Feder est en capacité d’investir pour l’avenir
Après une année 2022 très inhabituelle en termes de cours et de marchés, Feder a voulu y voir un peu plus clair dans l’avenir des filières bovine, ovine et bio en réunissant trois de ses opérateurs partenaires.

En 2022, l’union Feder a fêté ses dix ans lors d’une année « atypique » que le président du groupe Bertrand Laboisse qualifie de « bon millésime ». Malgré la décapitalisation, « notre stratégie porte ses fruits », se félicitait Yves Largy, président de Feder. Il faut dire qu’avec des cours des animaux spectaculairement remontés, « l’année a enfin profité aux éleveurs », appréciait le président. C’est une véritable « rupture de cycle », analysait de son côté le directeur Michel Millot qui faisait aussi état, grâce à cette embellie, « d’une relation fournisseur plus apaisée ». Le bémol, c’est la décote des viandes de qualité, « avec des surcoûts en bio ou en label qui ne se retrouvent plus dans les cours », regrettait Yves Largy.

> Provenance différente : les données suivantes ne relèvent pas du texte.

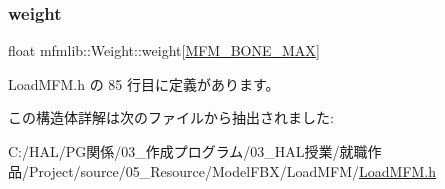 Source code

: \mbox{\label{structmfmlib_1_1_weight_a5345575156decb810031ff9deb30f5b7}} 
\subsubsection{\texorpdfstring{weight}{weight}}
{\footnotesize\ttfamily float mfmlib\+::\+Weight\+::weight\mbox{[}\mbox{\hyperlink{_load_m_f_m_8h_afae65bf8a30574b05ce5eb200453d4f9}{M\+F\+M\+\_\+\+B\+O\+N\+E\+\_\+\+M\+AX}}\mbox{]}}



 Load\+M\+F\+M.\+h の 85 行目に定義があります。



この構造体詳解は次のファイルから抽出されました\+:\begin{DoxyCompactItemize}
\item 
C\+:/\+H\+A\+L/\+P\+G関係/03\+\_\+作成プログラム/03\+\_\+\+H\+A\+L授業/就職作品/\+Project/source/05\+\_\+\+Resource/\+Model\+F\+B\+X/\+Load\+M\+F\+M/\mbox{\hyperlink{_load_m_f_m_8h}{Load\+M\+F\+M.\+h}}\end{DoxyCompactItemize}
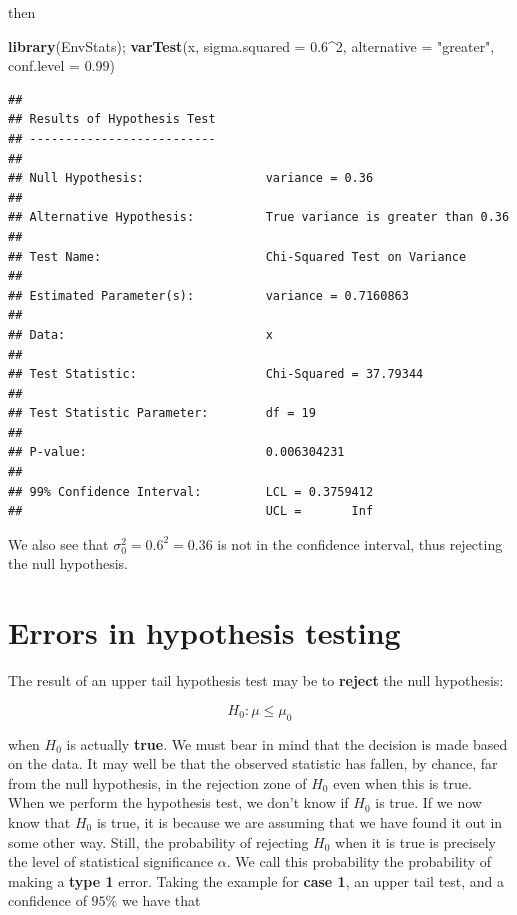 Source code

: \documentclass[
]{book}
\newenvironment{Shaded}{\begin{snugshade}}{\end{snugshade}}
\newcommand{\AttributeTok}[1]{\textcolor[rgb]{0.13,0.29,0.53}{#1}}
\newcommand{\DecValTok}[1]{\textcolor[rgb]{0.00,0.00,0.81}{#1}}
\newcommand{\FloatTok}[1]{\textcolor[rgb]{0.00,0.00,0.81}{#1}}
\newcommand{\FunctionTok}[1]{\textcolor[rgb]{0.13,0.29,0.53}{\textbf{#1}}}
\newcommand{\NormalTok}[1]{#1}
\newcommand{\SpecialCharTok}[1]{\textcolor[rgb]{0.81,0.36,0.00}{\textbf{#1}}}
\newcommand{\StringTok}[1]{\textcolor[rgb]{0.31,0.60,0.02}{#1}}
\begin{document}
then

\begin{Shaded}
\begin{Highlighting}[]
\FunctionTok{library}\NormalTok{(EnvStats);}
\FunctionTok{varTest}\NormalTok{(x, }\AttributeTok{sigma.squared =} \FloatTok{0.6}\SpecialCharTok{\^{}}\DecValTok{2}\NormalTok{, }\AttributeTok{alternative =} \StringTok{"greater"}\NormalTok{, }\AttributeTok{conf.level =} \FloatTok{0.99}\NormalTok{) }
\end{Highlighting}
\end{Shaded}

\begin{verbatim}
## 
## Results of Hypothesis Test
## --------------------------
## 
## Null Hypothesis:                 variance = 0.36
## 
## Alternative Hypothesis:          True variance is greater than 0.36
## 
## Test Name:                       Chi-Squared Test on Variance
## 
## Estimated Parameter(s):          variance = 0.7160863
## 
## Data:                            x
## 
## Test Statistic:                  Chi-Squared = 37.79344
## 
## Test Statistic Parameter:        df = 19
## 
## P-value:                         0.006304231
## 
## 99% Confidence Interval:         LCL = 0.3759412
##                                  UCL =       Inf
\end{verbatim}

We also see that \(\sigma_0^2=0.6^2=0.36\) is not in the confidence interval, thus rejecting the null hypothesis.

\hypertarget{errors-in-hypothesis-testing}{%
\section{Errors in hypothesis testing}\label{errors-in-hypothesis-testing}}

The result of an upper tail hypothesis test may be to \textbf{reject} the null hypothesis:

\[H_0: \mu\leq\mu_0\]

when \(H_0\) is actually \textbf{true}. We must bear in mind that the decision is made based on the data. It may well be that the observed statistic has fallen, by chance, far from the null hypothesis, in the rejection zone of \(H_0\) even when this is true. When we perform the hypothesis test, we don't know if \(H_0\) is true. If we now know that \(H_0\) is true, it is because we are assuming that we have found it out in some other way. Still, the probability of rejecting \(H_0\) when it is true is precisely the level of statistical significance \(\alpha\). We call this probability the probability of making a \textbf{type 1} error. Taking the example for \textbf{case 1}, an upper tail test, and a confidence of \(95\%\) we have that
\end{document}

L’engraissement gagne du terrain

En 2022, 200.000 bovins ont été mis en marché par Feder soit 1 % de plus que l’année d’avant, présentait Michel Millot. Ce bon chiffre lui faisait dire que Feder était parvenue à « tenir sa place » en dépit de la décapitalisation. Le volume de bovins gras progresse de + 2 % pour atteindre près 85.000 animaux tandis que le maigre se tasse légèrement à 111.000 têtes (-1 %). Le groupe a connu un fort développement de l’engraissement des mâles : + 7 % par rapport à 2021. Pour en arriver là, Feder a investi dans l’acte de production en finançant de nouveaux ateliers d’engraissement. Avec moins d’un bovin collecté sur deux qui va à l’export, Feder s’active dans la valorisation des bovins mâles en France. En 2022, le volume de la destination italienne est en recul de – 15 % au profit de la France dont le débouché progresse de + 14 %.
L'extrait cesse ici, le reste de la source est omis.